Following the lodging of the appeal, an addendum report was sought from Mr Balfour. He reported as follows:
I also explained to [VB] that I was interested in his understanding of the police allegations. I am not seeking a confession of his guilt or innocence of the current offences. His responses to my questions occurred in the context of this understanding. I believe this is important to keep in mind when interpreting his statements to me to ensure they are not misinterpreted as confessions of his guilt.
My role is not to extract legally incriminating information from defendants as occurs in a formal police interview. I am only interested in their understanding of the police allegations and the evidence upon which they are based. However, in assessing their understanding of the allegations, a defendant may still make self-incriminating statements. Again, I emphasise even in this situation, my over riding duty is to the court and not the defendant.
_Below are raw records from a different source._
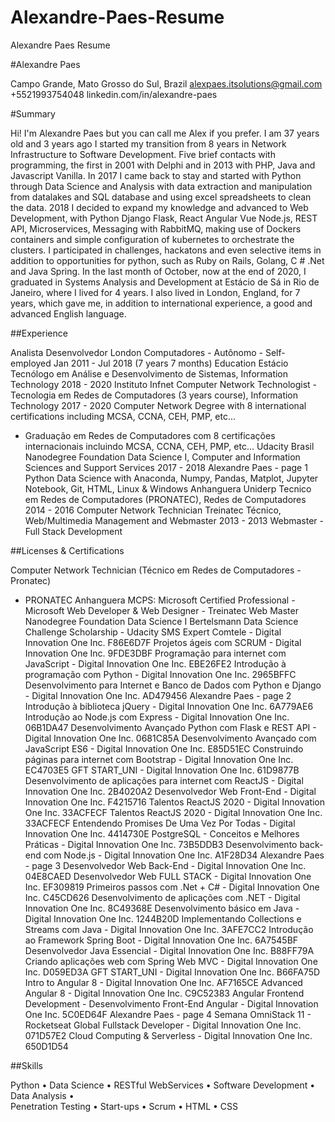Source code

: # Alexandre-Paes-Resume
Alexandre Paes Resume

#Alexandre Paes

Campo Grande, Mato Grosso do Sul, Brazil
alexpaes.itsolutions@gmail.com +5521993754048
linkedin.com/in/alexandre-paes


#Summary

Hi! I'm Alexandre Paes but you can call me Alex if you prefer. I am 37 years old and 3 years ago I started my
transition from 8 years in Network Infrastructure to Software Development. Five brief contacts with programming,
the first in 2001 with Delphi and in 2013 with PHP, Java and Javascript Vanilla. In 2017 I came back to stay and
started with Python through Data Science and Analysis with data extraction and manipulation from datalakes
and SQL database and using excel spreadsheets to clean the data. 2018 I decided to expand my knowledge
and advanced to Web Development, with Python Django Flask, React Angular Vue Node.js, REST API,
Microservices, Messaging with RabbitMQ, making use of Dockers containers and simple configuration of
kubernetes to orchestrate the clusters. I participated in challenges, hackatons and even selective items in
addition to opportunities for python, such as Ruby on Rails, Golang, C # .Net and Java Spring. In the last month
of October, now at the end of 2020, I graduated in Systems Analysis and Development at Estácio de Sá in Rio
de Janeiro, where I lived for 4 years. I also lived in London, England, for 7 years, which gave me, in addition to
international experience, a good and advanced English language.

##Experience

Analista Desenvolvedor
London Computadores - Autônomo - Self-employed
Jan 2011 - Jul 2018 (7 years 7 months)
Education
Estácio
Tecnólogo em Análise e Desenvolvimento de Sistemas, Information Technology
2018 - 2020
Instituto Infnet
Computer Network Technologist - Tecnologia em Redes de Computadores (3 years
course), Information Technology
2017 - 2020
Computer Network Degree with 8 international certifications including MCSA, CCNA, CEH, PMP, etc...
- Graduação em Redes de Computadores com 8 certificações internacionais incluindo MCSA, CCNA,
CEH, PMP, etc...
Udacity Brasil
Nanodegree Foundation Data Science I, Computer and Information Sciences and
Support Services
2017 - 2018
Alexandre Paes - page 1
Python Data Science with Anaconda, Numpy, Pandas, Matplot, Jupyter Notebook, Git, HTML, Linux &
Windows
Anhanguera Uniderp
Tecnico em Redes de Computadores (PRONATEC), Redes de Computadores
2014 - 2016
Computer Network Technician
Treinatec
Técnico, Web/Multimedia Management and Webmaster
2013 - 2013
Webmaster - Full Stack Development

##Licenses & Certifications

Computer Network Technician (Técnico em Redes de Computadores - Pronatec)
- PRONATEC Anhanguera
MCPS: Microsoft Certified Professional - Microsoft
Web Developer & Web Designer - Treinatec Web Master
Nanodegree Foundation Data Science I
Bertelsmann Data Science Challenge Scholarship - Udacity
SMS Expert Comtele - Digital Innovation One Inc.
F86E6D7F
Projetos ágeis com SCRUM - Digital Innovation One Inc.
9FDE3DBF
Programação para internet com JavaScript - Digital Innovation One Inc.
EBE26FE2
Introdução à programação com Python - Digital Innovation One Inc.
2965BFFC
Desenvolvimento para Internet e Banco de Dados com Python e Django - Digital
Innovation One Inc.
AD479456
Alexandre Paes - page 2
Introdução à biblioteca jQuery - Digital Innovation One Inc.
6A779AE6
Introdução ao Node.js com Express - Digital Innovation One Inc.
06B1DA47
Desenvolvimento Avançado Python com Flask e REST API - Digital Innovation
One Inc.
0681C85A
Desenvolvimento Avançado com JavaScript ES6 - Digital Innovation One Inc.
E85D51EC
Construindo páginas para internet com Bootstrap - Digital Innovation One Inc.
EC4703E5
GFT START_UNI - Digital Innovation One Inc.
61D9877B
Desenvolvimento de aplicações para internet com ReactJS - Digital Innovation
One Inc.
2B4020A2
Desenvolvedor Web Front-End - Digital Innovation One Inc.
F4215716
Talentos ReactJS 2020 - Digital Innovation One Inc.
33ACFECF
Talentos ReactJS 2020 - Digital Innovation One Inc.
33ACFECF
Entendendo Promises De Uma Vez Por Todas - Digital Innovation One Inc.
4414730E
PostgreSQL - Conceitos e Melhores Práticas - Digital Innovation One Inc.
73B5DDB3
Desenvolvimento back-end com Node.js - Digital Innovation One Inc.
A1F28D34
Alexandre Paes - page 3
Desenvolvedor Web Back-End - Digital Innovation One Inc.
04E8CAED
Desenvolvedor Web FULL STACK - Digital Innovation One Inc.
EF309819
Primeiros passos com .Net + C# - Digital Innovation One Inc.
C45CD626
Desenvolvimento de aplicações com .NET - Digital Innovation One Inc.
8C49368E
Desenvolvimento básico em Java - Digital Innovation One Inc.
1244B20D
Implementando Collections e Streams com Java - Digital Innovation One Inc.
3AFE7CC2
Introdução ao Framework Spring Boot - Digital Innovation One Inc.
6A7545BF
Desenvolvedor Java Essencial - Digital Innovation One Inc.
B88FF79A
Criando aplicações web com Spring Web MVC - Digital Innovation One Inc.
D059ED3A
GFT START_UNI - Digital Innovation One Inc.
B66FA75D
Intro to Angular 8 - Digital Innovation One Inc.
AF7165CE
Advanced Angular 8 - Digital Innovation One Inc.
C9C52383
Angular Frontend Development - Desenvolvimento Front-End Angular - Digital
Innovation One Inc.
5C0ED64F
Alexandre Paes - page 4
Semana OmniStack 11 - Rocketseat
Global Fullstack Developer - Digital Innovation One Inc.
071D57E2
Cloud Computing & Serverless - Digital Innovation One Inc.
650D1D54


##Skills

Python   •   Data Science   •   RESTful WebServices   •   Software Development   •   Data Analysis   •  
Penetration Testing   •   Start-ups   •   Scrum   •   HTML   •   CSS


<!--img src="curriculum.png"-->

<a href="curriculum.png"></a>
He is a vulnerable defendant. He is elderly. He has a hearing impairment which can increase the potential for misunderstandings. He had to recall events which had allegedly happened many years ago. The assessment represented the first time he had travelled to Adelaide, and been in an aeroplane, in many decades. I believe he may have felt somewhat over awed by the experience of coming to Adelaide for the assessment.
…
On page 9 of my initial report, the relevant section referred to in the Magistrate’s report is:
“Police never mentioned any legal rights to me, no. I pleaded guilty at the first case and then the Magistrate said that I should have a lawyer to represent me. I don’t know whether I was arrested or I was just ordered to appear in Court and have had [my lawyer] represent me since.”
I believe that the above answer was referring to the current historical sexual charges and not the old non-sexual charges. I would agree with His Honour’s interpretation of the statements as outlined in his Judgement. I believe [VB’s] reference to the “first case” refers to the current historic sexual charges.
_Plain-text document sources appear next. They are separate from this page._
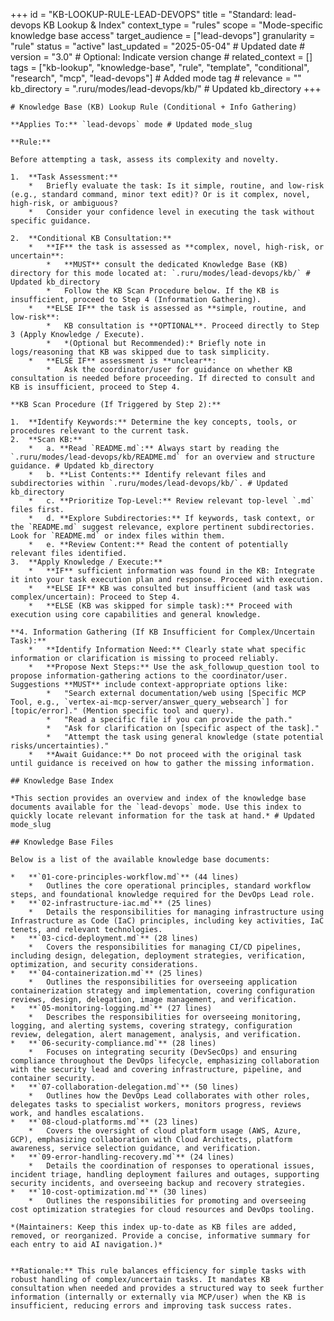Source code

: +++
    id = "KB-LOOKUP-RULE-LEAD-DEVOPS"
    title = "Standard: lead-devops KB Lookup & Index"
    context_type = "rules"
    scope = "Mode-specific knowledge base access"
    target_audience = ["lead-devops"]
    granularity = "rule"
    status = "active"
    last_updated = "2025-05-04" # Updated date
    # version = "3.0" # Optional: Indicate version change
    # related_context = []
    tags = ["kb-lookup", "knowledge-base", "rule", "template", "conditional", "research", "mcp", "lead-devops"] # Added mode tag
    # relevance = ""
    kb_directory = ".ruru/modes/lead-devops/kb/" # Updated kb_directory
    +++
    
    # Knowledge Base (KB) Lookup Rule (Conditional + Info Gathering)
    
    **Applies To:** `lead-devops` mode # Updated mode_slug
    
    **Rule:**
    
    Before attempting a task, assess its complexity and novelty.
    
    1.  **Task Assessment:**
        *   Briefly evaluate the task: Is it simple, routine, and low-risk (e.g., standard command, minor text edit)? Or is it complex, novel, high-risk, or ambiguous?
        *   Consider your confidence level in executing the task without specific guidance.
    
    2.  **Conditional KB Consultation:**
        *   **IF** the task is assessed as **complex, novel, high-risk, or uncertain**:
            *   **MUST** consult the dedicated Knowledge Base (KB) directory for this mode located at: `.ruru/modes/lead-devops/kb/` # Updated kb_directory
            *   Follow the KB Scan Procedure below. If the KB is insufficient, proceed to Step 4 (Information Gathering).
        *   **ELSE IF** the task is assessed as **simple, routine, and low-risk**:
            *   KB consultation is **OPTIONAL**. Proceed directly to Step 3 (Apply Knowledge / Execute).
            *   *(Optional but Recommended):* Briefly note in logs/reasoning that KB was skipped due to task simplicity.
        *   **ELSE IF** assessment is **unclear**:
            *   Ask the coordinator/user for guidance on whether KB consultation is needed before proceeding. If directed to consult and KB is insufficient, proceed to Step 4.
    
    **KB Scan Procedure (If Triggered by Step 2):**
    
    1.  **Identify Keywords:** Determine the key concepts, tools, or procedures relevant to the current task.
    2.  **Scan KB:**
        *   a. **Read `README.md`:** Always start by reading the `.ruru/modes/lead-devops/kb/README.md` for an overview and structure guidance. # Updated kb_directory
        *   b. **List Contents:** Identify relevant files and subdirectories within `.ruru/modes/lead-devops/kb/`. # Updated kb_directory
        *   c. **Prioritize Top-Level:** Review relevant top-level `.md` files first.
        *   d. **Explore Subdirectories:** If keywords, task context, or the `README.md` suggest relevance, explore pertinent subdirectories. Look for `README.md` or index files within them.
        *   e. **Review Content:** Read the content of potentially relevant files identified.
    3.  **Apply Knowledge / Execute:**
        *   **IF** sufficient information was found in the KB: Integrate it into your task execution plan and response. Proceed with execution.
        *   **ELSE IF** KB was consulted but insufficient (and task was complex/uncertain): Proceed to Step 4.
        *   **ELSE (KB was skipped for simple task):** Proceed with execution using core capabilities and general knowledge.
    
    **4. Information Gathering (If KB Insufficient for Complex/Uncertain Task):**
        *   **Identify Information Need:** Clearly state what specific information or clarification is missing to proceed reliably.
        *   **Propose Next Steps:** Use the ask_followup_question tool to propose information-gathering actions to the coordinator/user. Suggestions **MUST** include context-appropriate options like:
            *   "Search external documentation/web using [Specific MCP Tool, e.g., `vertex-ai-mcp-server/answer_query_websearch`] for [topic/error]." (Mention specific tool and query).
            *   "Read a specific file if you can provide the path."
            *   "Ask for clarification on [specific aspect of the task]."
            *   "Attempt the task using general knowledge (state potential risks/uncertainties)."
        *   **Await Guidance:** Do not proceed with the original task until guidance is received on how to gather the missing information.
    
    ## Knowledge Base Index
    
    *This section provides an overview and index of the knowledge base documents available for the `lead-devops` mode. Use this index to quickly locate relevant information for the task at hand.* # Updated mode_slug
    
    ## Knowledge Base Files
    
    Below is a list of the available knowledge base documents:
    
    *   **`01-core-principles-workflow.md`** (44 lines)
        *   Outlines the core operational principles, standard workflow steps, and foundational knowledge required for the DevOps Lead role.
    *   **`02-infrastructure-iac.md`** (25 lines)
        *   Details the responsibilities for managing infrastructure using Infrastructure as Code (IaC) principles, including key activities, IaC tenets, and relevant technologies.
    *   **`03-cicd-deployment.md`** (28 lines)
        *   Covers the responsibilities for managing CI/CD pipelines, including design, delegation, deployment strategies, verification, optimization, and security considerations.
    *   **`04-containerization.md`** (25 lines)
        *   Outlines the responsibilities for overseeing application containerization strategy and implementation, covering configuration reviews, design, delegation, image management, and verification.
    *   **`05-monitoring-logging.md`** (27 lines)
        *   Describes the responsibilities for overseeing monitoring, logging, and alerting systems, covering strategy, configuration review, delegation, alert management, analysis, and verification.
    *   **`06-security-compliance.md`** (28 lines)
        *   Focuses on integrating security (DevSecOps) and ensuring compliance throughout the DevOps lifecycle, emphasizing collaboration with the security lead and covering infrastructure, pipeline, and container security.
    *   **`07-collaboration-delegation.md`** (50 lines)
        *   Outlines how the DevOps Lead collaborates with other roles, delegates tasks to specialist workers, monitors progress, reviews work, and handles escalations.
    *   **`08-cloud-platforms.md`** (23 lines)
        *   Covers the oversight of cloud platform usage (AWS, Azure, GCP), emphasizing collaboration with Cloud Architects, platform awareness, service selection guidance, and verification.
    *   **`09-error-handling-recovery.md`** (24 lines)
        *   Details the coordination of responses to operational issues, incident triage, handling deployment failures and outages, supporting security incidents, and overseeing backup and recovery strategies.
    *   **`10-cost-optimization.md`** (30 lines)
        *   Outlines the responsibilities for promoting and overseeing cost optimization strategies for cloud resources and DevOps tooling.
    
    *(Maintainers: Keep this index up-to-date as KB files are added, removed, or reorganized. Provide a concise, informative summary for each entry to aid AI navigation.)*
    
    
    **Rationale:** This rule balances efficiency for simple tasks with robust handling of complex/uncertain tasks. It mandates KB consultation when needed and provides a structured way to seek further information (internally or externally via MCP/user) when the KB is insufficient, reducing errors and improving task success rates.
Counsel for the Police on the appeal, following discussion with Mr Balfour, accepted that there had been no admission of guilt that was relevant or probative that could be used by the prosecution and in the manner addressed by the Magistrate.
Counsel for the Police accepted that if the Magistrate had acted on the so-called admission of guilt as evidence, the convictions should be set aside. However, it was submitted that when close regard was had to the Magistrate’s reasons, this Court should conclude that the Magistrate had made no use of the so-called admission. Were this so, the Court, it was said, should be satisfied that the Magistrate had reached a verdict open on the evidence.
In my view, a plain reading of the Magistrate’s reasons establishes that he proceeded under a misapprehension of fact in reaching his conclusions as to guilt. I consider that the Magistrate proceeded on the basis that in his initial interview with Mr Balfour, the defendant had acknowledged admitting guilt of the alleged offence of indecent assault on 30 March 2009. The Magistrate spent some time in discussing the issue and at no point suggested that he reached his conclusions without regard to the so-called admission.
Both counsel agreed that if I reached this conclusion, I should set aside the convictions and direct a re-trial. I am satisfied for the reasons expressed above that the convictions should be set aside. Regrettably, however, I have also concluded that there is no alternative but to order a re-trial. It is not possible for this Court to reach any conclusion as to guilt on a simple reading of the evidence. Much turned on the credibility of each of the complainants. Although the defendant did not give evidence, no inference is to be drawn against him on that account. Without the evidence of the so-called admission, the Magistrate may have concluded that a reasonable doubt arose. There is a risk of a miscarriage of justice.
For these reasons, the convictions recorded are set aside. The matter is to be remitted for a retrial before a differently constituted court. I will hear the parties as to costs.